## WHAT IS REQUIRED
Where does the string "simpleMap" appear in the records? Copy each line that holds it.

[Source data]
# # # # # # #

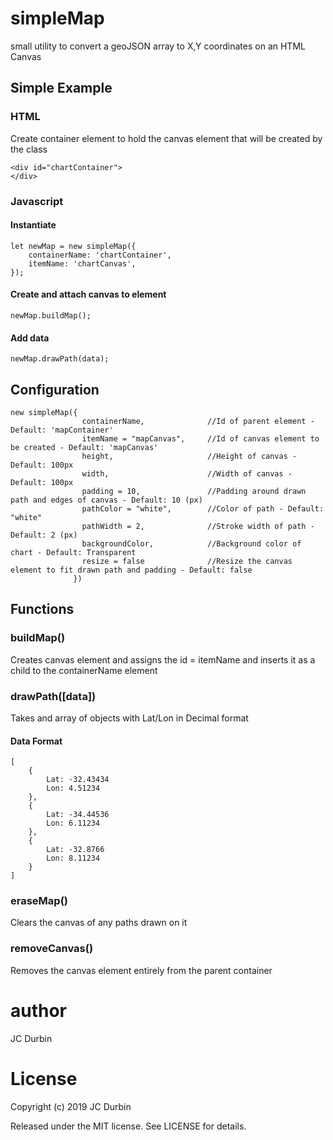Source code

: # simpleMap
small utility to convert a geoJSON array to X,Y coordinates on an HTML Canvas


## Simple Example
### HTML
Create container element to hold the canvas element that will be created by the class

    <div id="chartContainer">
    </div>
    
### Javascript
#### Instantiate
    let newMap = new simpleMap({
        containerName: 'chartContainer',
        itemName: 'chartCanvas',
    });
#### Create and attach canvas to element
    newMap.buildMap();

#### Add data
    newMap.drawPath(data);
    
## Configuration
    new simpleMap({
                    containerName,              //Id of parent element - Default: 'mapContainer'
                    itemName = "mapCanvas",     //Id of canvas element to be created - Default: 'mapCanvas'
                    height,                     //Height of canvas - Default: 100px                    
                    width,                      //Width of canvas - Default: 100px
                    padding = 10,               //Padding around drawn path and edges of canvas - Default: 10 (px)
                    pathColor = "white",        //Color of path - Default: "white"
                    pathWidth = 2,              //Stroke width of path - Default: 2 (px)
                    backgroundColor,            //Background color of chart - Default: Transparent 
                    resize = false              //Resize the canvas element to fit drawn path and padding - Default: false
                  })

## Functions
### buildMap()
Creates canvas element and assigns the id = itemName and inserts it as a child to the containerName element 

### drawPath([data])
Takes and array of objects with Lat/Lon in Decimal format  
  #### Data Format
    [
        {
            Lat: -32.43434
            Lon: 4.51234
        },
        {
            Lat: -34.44536 
            Lon: 6.11234
        },
        {
            Lat: -32.8766 
            Lon: 8.11234
        }
    ]
    
### eraseMap()
Clears the canvas of any paths drawn on it

### removeCanvas()
Removes the canvas element entirely from the parent container


# author
JC Durbin

# License
Copyright (c) 2019  JC Durbin

Released under the MIT license. See LICENSE for details.
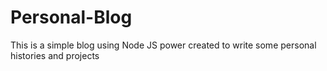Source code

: # Personal-Blog
This is a simple blog using Node JS power created to write some personal histories and projects
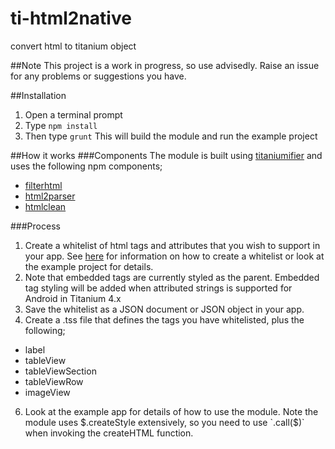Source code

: # ti-html2native
convert html to titanium object

##Note
This project is a work in progress, so use advisedly.  Raise an issue for any problems or suggestions you have.

##Installation
1. Open a terminal prompt
2. Type `npm install`
3. Then type `grunt`
This will build the module and run the example project

##How it works
###Components
The module is built using [titaniumifier](https://www.npmjs.com/package/grunt-titaniumifier) and uses the following npm components;

* [filterhtml](https://www.npmjs.com/package/filterhtml)
* [html2parser](https://www.npmjs.com/package/htmlparser2)
* [htmlclean](https://www.npmjs.com/package/htmlclean)

###Process

1. Create a whitelist of html tags and attributes that you wish to support in your app.    See [here](http://dcollien.github.io/FilterHTML/) for information on how to create a whitelist or look at the example project for details.
4. Note that embedded tags are currently styled as the parent.  Embedded tag styling will be added when attributed strings is supported for Android in Titanium 4.x
4. Save the whitelist as a JSON document or JSON object in your app.
5. Create a .tss file that defines the tags you have whitelisted, plus the following;
  * label
  * tableView
  * tableViewSection
  * tableViewRow
  * imageView
6. Look at the example app for details of how to use the module.  Note the module uses $.createStyle extensively, so you need to use `.call($)` when invoking the createHTML function.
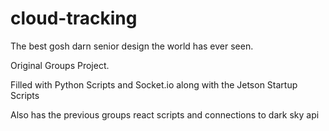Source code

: # cloud-tracking
The best gosh darn senior design the world has ever seen.


Original Groups Project.


Filled with Python Scripts and Socket.io along with the Jetson Startup Scripts

Also has the previous groups react scripts and connections to dark sky api
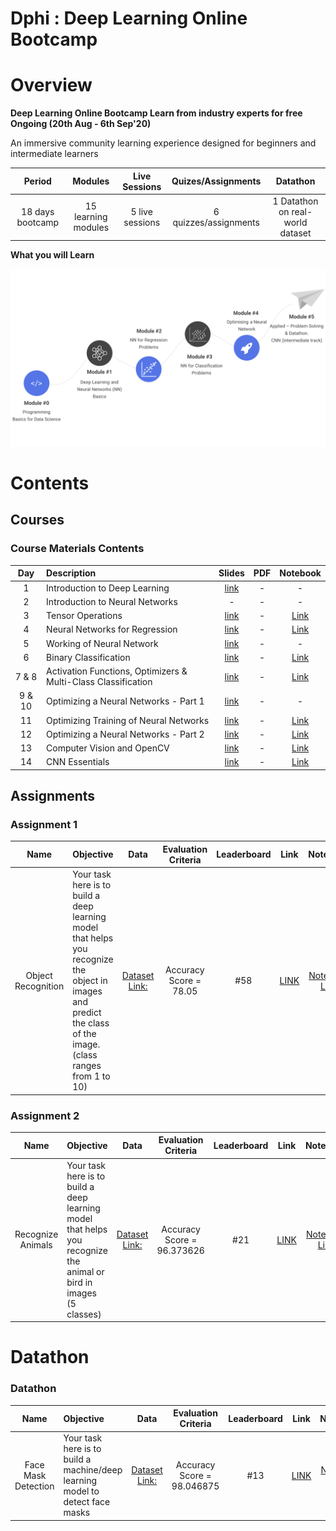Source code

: # Dphi : Deep Learning Online Bootcamp

# Overview
__Deep Learning Online Bootcamp
Learn from industry experts for free
Ongoing (20th Aug - 6th Sep'20)__

An immersive community learning experience designed for beginners and intermediate learners

| Period | Modules | Live Sessions | Quizes/Assignments | Datathon |
| :---: | :---: | :---: | :---: | :---: |
| 18 days bootcamp | 15 learning modules | 5 live sessions | 6 quizzes/assignments | 1 Datathon on real-world dataset | 


__What you will Learn__

![Learning Path](imgs/dphi_learning.png)

# Contents

## Courses

### Course Materials Contents  

| Day   | Description                           | Slides | PDF | Notebook |
| :---: |:------------------------------------- | :-----:| :-------:|:-------:|
| 1     | Introduction to Deep Learning         | [link](https://github.com/ayoub-berdeddouch/dphi-dl-bootcamp/upload/master/Course_Materials/DL_Day1.pptx) | - | - |
| 2     | Introduction to Neural Networks       | - | - | - |
| 3     | Tensor Operations                     | [link](https://github.com/ayoub-berdeddouch/dphi-dl-bootcamp/upload/master/Course_Materials/DL_Day3.pptx) | - |[Link](https://github.com/dphi-official/Deep_Learning_Bootcamp/tree/master/Tensor_Operations) |
| 4     | Neural Networks for Regression        | [link](https://github.com/ayoub-berdeddouch/dphi-dl-bootcamp/upload/master/Course_Materials/DL_Day4.pptx) | - | [Link](https://github.com/dphi-official/Deep_Learning_Bootcamp/tree/master/Linear_Regression) |
| 5     | Working of Neural Network             | [link](https://github.com/ayoub-berdeddouch/dphi-dl-bootcamp/upload/master/Course_Materials/DL_Day5.pptx) | - | - |
| 6  | Binary Classification                 | [link](https://github.com/ayoub-berdeddouch/dphi-dl-bootcamp/upload/master/Course_Materials/DL_Day6.pptx) | - | [Link](https://github.com/dphi-official/Deep_Learning_Bootcamp/tree/master/DL%20For%20Classification) |
| 7 & 8     | Activation Functions, Optimizers & Multi-Class Classification | [link](https://github.com/ayoub-berdeddouch/dphi-dl-bootcamp/upload/master/Course_Materials/DL_Day7_8.pptx) | - |[Link](https://github.com/dphi-official/Deep_Learning_Bootcamp/tree/master/Multi_Class_Classification) | 
| 9 & 10    | Optimizing a Neural Networks - Part 1 | [link](https://github.com/ayoub-berdeddouch/dphi-dl-bootcamp/upload/master/Course_Materials/DL_Day9,10.pptx) | - | - |
| 11    | Optimizing Training of Neural Networks| [link](https://github.com/ayoub-berdeddouch/dphi-dl-bootcamp/upload/master/Course_Materials/DL_Day11.pptx) | - | [Link](https://github.com/dphi-official/Deep_Learning_Bootcamp/tree/master/Optimization_Techniques) |
| 12    | Optimizing a Neural Networks - Part 2 | [link](https://github.com/ayoub-berdeddouch/dphi-dl-bootcamp/upload/master/Course_Materials/DL_Day12.pptx) | - | [Link](https://github.com/dphi-official/Deep_Learning_Bootcamp/tree/master/Multi_Class_Classification) |
| 13    | Computer Vision and OpenCV            | [link](https://github.com/ayoub-berdeddouch/dphi-dl-bootcamp/upload/master/Course_Materials/DL_Day13.pptx) | - | [Link](https://github.com/dphi-official/Deep_Learning_Bootcamp/tree/master/OpenCV) |
| 14    | CNN Essentials                        | [link](https://github.com/ayoub-berdeddouch/dphi-dl-bootcamp/upload/master/Course_Materials/DL_Day14.pptx) | - | [Link](https://github.com/dphi-official/convolutional_neural_networks_essentials/tree/master/tutorials) |



## Assignments
 
### Assignment 1 

| Name   | Objective                           | Data | Evaluation Criteria | Leaderboard | Link | Notebook |
| :---: |:------------------------------------- | :-----:| :-------:|:-------:|:-------:| :-------:|
| Object Recognition  | Your task here is to build a deep learning model that helps you recognize the object in images and predict the class of the image. (class ranges from 1 to 10) | [Dataset Link:](https://raw.githubusercontent.com/dphi-official/Datasets/master/cifar_image_flattened_pixels.csv) | Accuracy Score = 78.05 | #58  | [LINK](https://dphi.tech/practice/challenge/31) | [Notebook Link](https://github.com/ayoub-berdeddouch/dphi-dl-bootcamp/tree/master/Notebooks/Assignment1)

### Assignment 2

| Name   | Objective                           | Data | Evaluation Criteria | Leaderboard | Link | Notebook |
| :---: |:------------------------------------- | :-----:| :-------: | :-------: | :-------:|:-------:|
| Recognize Animals   | Your task here is to build a deep learning model that helps you recognize the animal or bird in images (5 classes)  | [Dataset Link:](https://drive.google.com/file/d/176E-pLhoxTgWsJ3MeoJQV_GXczIA6g8D/view?usp=sharing) | Accuracy Score = 96.373626  | #21  | [LINK](https://dphi.tech/practice/challenge/33) | [Notebook Link](https://github.com/ayoub-berdeddouch/dphi-dl-bootcamp/tree/master/Notebooks/Assignment2)

# Datathon 

### Datathon 

| Name   | Objective                           | Data | Evaluation Criteria | Leaderboard | Link | Notebook |
| :---: |:------------------------------------- | :-----:| :-------: | :-------: | :-------:| :-------:|
| Face Mask Detection   | Your task here is to build a machine/deep learning model to detect face masks  | [Dataset Link:](https://drive.google.com/file/d/1_W2gFFZmy6ZyC8TPlxB49eDFswdBsQqo/view?usp=sharing) | Accuracy Score = 98.046875  | #13  | [LINK](https://dphi.tech/practice/challenge/37) | [Notebook Link](https://github.com/ayoub-berdeddouch/dphi-dl-bootcamp/tree/master/Notebooks/Datathon)

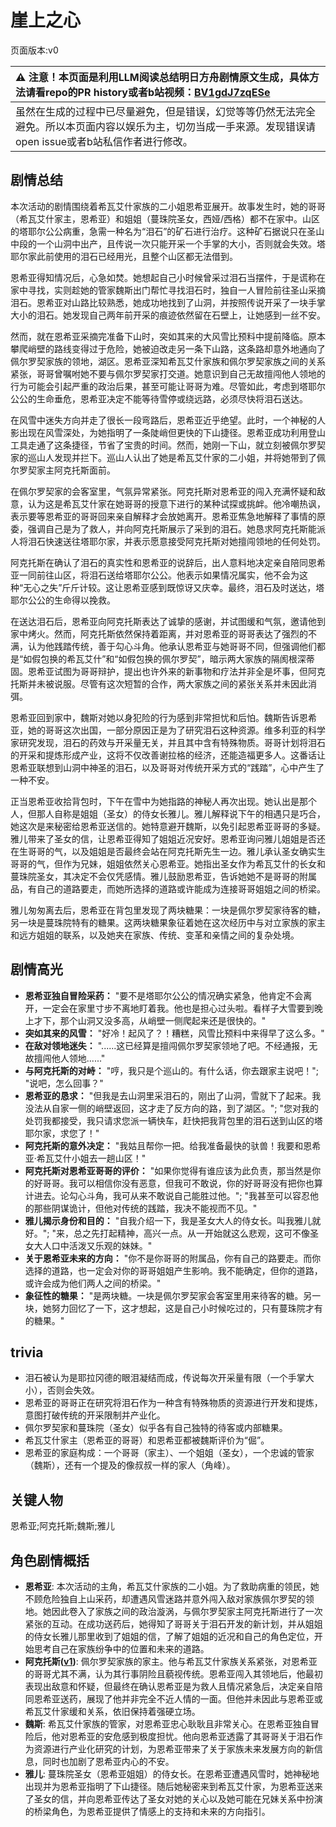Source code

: # 崖上之心
页面版本:v0
 

| :warning: 注意！本页面是利用LLM阅读总结明日方舟剧情原文生成，具体方法请看repo的PR history或者b站视频：[BV1gdJ7zqESe](https://www.bilibili.com/video/BV1gdJ7zqESe/)         |
|:----------------------------|
| 虽然在生成的过程中已尽量避免，但是错误，幻觉等等仍然无法完全避免。所以本页面内容以娱乐为主，切勿当成一手来源。发现错误请open issue或者b站私信作者进行修改。|



## 剧情总结
本次活动的剧情围绕着希瓦艾什家族的二小姐恩希亚展开。故事发生时，她的哥哥（希瓦艾什家主，恩希亚）和姐姐（蔓珠院圣女，西娅/西格）都不在家中。山区的塔耶尔公公病重，急需一种名为“泪石”的矿石进行治疗。这种矿石据说只在圣山中段的一个山洞中出产，且传说一次只能开采一个手掌的大小，否则就会失效。塔耶尔家此前使用的泪石已经用光，且整个山区都无法借到。

恩希亚得知情况后，心急如焚。她想起自己小时候曾采过泪石当摆件，于是谎称在家中寻找，实则趁她的管家魏斯出门帮忙寻找泪石时，独自一人冒险前往圣山采摘泪石。恩希亚对山路比较熟悉，她成功地找到了山洞，并按照传说开采了一块手掌大小的泪石。她发现自己两年前开采的痕迹依然留在石壁上，让她感到一丝不安。

然而，就在恩希亚采摘完准备下山时，突如其来的大风雪比预料中提前降临。原本攀爬峭壁的路线变得过于危险，她被迫改走另一条下山路，这条路却意外地通向了佩尔罗契家族的领地，湖区。恩希亚深知希瓦艾什家族和佩尔罗契家族之间的关系紧张，哥哥曾嘱咐她不要与佩尔罗契家打交道。她意识到自己无故擅闯他人领地的行为可能会引起严重的政治后果，甚至可能让哥哥为难。尽管如此，考虑到塔耶尔公公的生命垂危，恩希亚决定不能等待雪停或绕远路，必须尽快将泪石送达。

在风雪中迷失方向并走了很长一段弯路后，恩希亚近乎绝望。此时，一个神秘的人影出现在风雪深处，为她指明了一条陡峭但更快的下山捷径。恩希亚成功利用登山工具走通了这条捷径，节省了宝贵的时间。然而，她刚一下山，就立刻被佩尔罗契家的巡山人发现并拦下。巡山人认出了她是希瓦艾什家的二小姐，并将她带到了佩尔罗契家主阿克托斯面前。

在佩尔罗契家的会客室里，气氛异常紧张。阿克托斯对恩希亚的闯入充满怀疑和敌意，认为这是希瓦艾什家在她哥哥的授意下进行的某种试探或挑衅。他冷嘲热讽，表示要等恩希亚的哥哥回来亲自解释才会放她离开。恩希亚焦急地解释了事情的原委，强调自己是为了救人，并向阿克托斯展示了采到的泪石。她恳求阿克托斯能派人将泪石快速送往塔耶尔家，并表示愿意接受阿克托斯对她擅闯领地的任何处罚。

阿克托斯在确认了泪石的真实性和恩希亚的说辞后，出人意料地决定亲自陪同恩希亚一同前往山区，将泪石送给塔耶尔公公。他表示如果情况属实，他不会为这种“无心之失”斤斤计较。这让恩希亚感到既惊讶又庆幸。最终，泪石及时送达，塔耶尔公公的生命得以挽救。

在送达泪石后，恩希亚向阿克托斯表达了诚挚的感谢，并试图缓和气氛，邀请他到家中烤火。然而，阿克托斯依然保持着距离，并对恩希亚的哥哥表达了强烈的不满，认为他践踏传统，善于勾心斗角。他承认恩希亚与她哥哥不同，但强调他们都是“如假包换的希瓦艾什”和“如假包换的佩尔罗契”，暗示两大家族的隔阂根深蒂固。恩希亚试图为哥哥辩护，提出也许外来的新事物和疗法并非全是坏事，但阿克托斯并未被说服。尽管有这次短暂的合作，两大家族之间的紧张关系并未因此消弭。

恩希亚回到家中，魏斯对她以身犯险的行为感到非常担忧和后怕。魏斯告诉恩希亚，她的哥哥这次出国，一部分原因正是为了研究泪石这种资源。维多利亚的科学家研究发现，泪石的药效与开采量无关，并且其中含有特殊物质。哥哥计划将泪石的开采和提炼形成产业，这将不仅改善谢拉格的经济，还能造福更多人。这番话让恩希亚联想到山洞中神圣的泪石，以及哥哥对传统开采方式的“践踏”，心中产生了一种不安。

正当恩希亚收拾背包时，下午在雪中为她指路的神秘人再次出现。她认出是那个人，但那人自称是姐姐（圣女）的侍女长雅儿。雅儿解释说下午的相遇只是巧合，她这次是来秘密给恩希亚送信的。她特意避开魏斯，以免引起恩希亚哥哥的多疑。雅儿带来了圣女的信，让恩希亚得知了姐姐近况安好。恩希亚询问雅儿姐姐是否还在生哥哥的气，以及姐姐是否最终会站在阿克托斯先生一边。雅儿承认圣女确实生哥哥的气，但作为兄妹，姐姐依然关心恩希亚。她指出圣女作为希瓦艾什的长女和蔓珠院圣女，其决定不会仅凭感情。雅儿鼓励恩希亚，告诉她她不是哥哥的附属品，有自己的道路要走，而她所选择的道路或许能成为连接哥哥姐姐之间的桥梁。

雅儿匆匆离去后，恩希亚在背包里发现了两块糖果：一块是佩尔罗契家待客的糖，另一块是蔓珠院特有的糖果。这两块糖果象征着她在这次经历中与对立家族的家主和远方姐姐的联系，以及她夹在家族、传统、变革和亲情之间的复杂处境。
## 剧情高光
*   **恩希亚独自冒险采药：** "要不是塔耶尔公公的情况确实紧急，他肯定不会离开，一定会在家里寸步不离地盯着我。他也是担心过头啦。看样子大雪要到晚上才下，那个山洞又没多高，从峭壁一侧爬起来还是很快的。"
*   **突如其来的风雪：** "好冷！起风了？！糟糕，风雪比预料中来得早了这么多。"
*   **在敌对领地迷失：** "......这已经算是擅闯佩尔罗契家领地了吧。不经通报，无故擅闯他人领地......"
*   **与阿克托斯的对峙：** "哼，我只是个巡山的。有什么话，你去跟家主说吧！"; "说吧，怎么回事？"
*   **恩希亚的恳求：** "但我是去山洞里采泪石的，刚出了山洞，雪就下了起来。我没法从自家一侧的峭壁返回，这才走了反方向的路，到了湖区。"; "您对我的处罚我都接受，我只请求您派一辆快车，赶快把我背包里的泪石送到山区的塔耶尔家，求您了！"
*   **阿克托斯的意外决定：** "我姑且帮你一把。给我准备最快的驮兽！我要和恩希亚·希瓦艾什小姐去一趟山区！"
*   **阿克托斯对恩希亚哥哥的评价：** "如果你觉得有谁应该为此负责，那当然是你的好哥哥。我可以相信你没有恶意，但我可不敢说，你的好哥哥没有把你也算计进去。论勾心斗角，我可从来不敢说自己能胜过他。"; "我甚至可以容忍他的那些阴谋诡计，但他对传统的践踏，我决不能视而不见。"
*   **雅儿揭示身份和目的：** "自我介绍一下，我是圣女大人的侍女长。叫我雅儿就好。"; "来，总之先打起精神，高兴一点。从一开始就这么悲观，这可不像圣女大人口中活泼又乐观的妹妹。"
*   **关于恩希亚未来的方向：** "你不是你哥哥的附属品，你有自己的路要走。而你选择的道路，也一定会对你的哥哥姐姐产生影响。我不能确定，但你的道路，或许会成为他们两人之间的桥梁。"
*   **象征性的糖果：** "是两块糖。一块是佩尔罗契家会客室里用来待客的糖。另一块，她努力回忆了一下，这才想起，这是自己小时候吃过的，只有蔓珠院才有的糖果。"
## trivia
*   泪石被认为是耶拉冈德的眼泪凝结而成，传说每次开采量有限（一个手掌大小），否则会失效。
*   恩希亚的哥哥正在研究将泪石作为一种含有特殊物质的资源进行开发和提炼，意图打破传统的开采限制并产业化。
*   佩尔罗契家和蔓珠院（圣女）似乎各有自己独特的待客或内部糖果。
*   希瓦艾什家主（恩希亚的哥哥）和恩希亚都被魏斯评价为“倔”。
*   恩希亚的家庭构成：一个哥哥（家主）、一个姐姐（圣女），一个忠诚的管家（魏斯），还有一个提及的像叔叔一样的家人（角峰）。
## 关键人物
恩希亚;阿克托斯;魏斯;雅儿
## 角色剧情概括
-   **恩希亚**: 本次活动的主角，希瓦艾什家族的二小姐。为了救助病重的领民，她不顾危险独自上山采药，却遭遇风雪迷路并意外闯入敌对家族佩尔罗契的领地。她因此卷入了家族之间的政治漩涡，与佩尔罗契家主阿克托斯进行了一次紧张的互动。在成功送药后，她得知了哥哥关于泪石开发的新计划，并从姐姐的侍女长雅儿那里收到了姐姐的信，了解了姐姐的近况和自己的角色定位，开始思考自己在家族纷争中的位置和未来的道路。
-   **阿克托斯([v1](../chars/extended_char_a_ke_tuo_si.md))**: 佩尔罗契家族的家主。他与希瓦艾什家族关系紧张，对恩希亚的哥哥尤其不满，认为其行事阴险且藐视传统。恩希亚闯入其领地后，他最初表现出敌意和怀疑，但最终在确认恩希亚是为救人且情况紧急后，决定亲自陪同恩希亚送药，展现了他并非完全不近人情的一面。但他并未因此与恩希亚或希瓦艾什家缓和关系，依旧保持着强硬立场。
-   **魏斯**: 希瓦艾什家族的管家，对恩希亚忠心耿耿且非常关心。在恩希亚独自冒险后，他对恩希亚的安危感到极度担忧。他向恩希亚透露了其哥哥关于泪石作为资源进行产业化研究的计划，为恩希亚带来了关于家族未来发展方向的新信息，同时也加剧了恩希亚内心的不安。
-   **雅儿**: 蔓珠院圣女（恩希亚姐姐）的侍女长。在恩希亚遭遇风雪时，她神秘地出现并为恩希亚指明了下山捷径。随后她秘密来到希瓦艾什家，为恩希亚送来了圣女的信，并向恩希亚传达了圣女对她的关心以及她可能在兄妹关系中扮演的桥梁角色，为恩希亚提供了情感上的支持和未来的方向指引。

# # # # # # #

## ANSWER SPACE
: # simpleMap
    let newMap = new simpleMap({
    new simpleMap({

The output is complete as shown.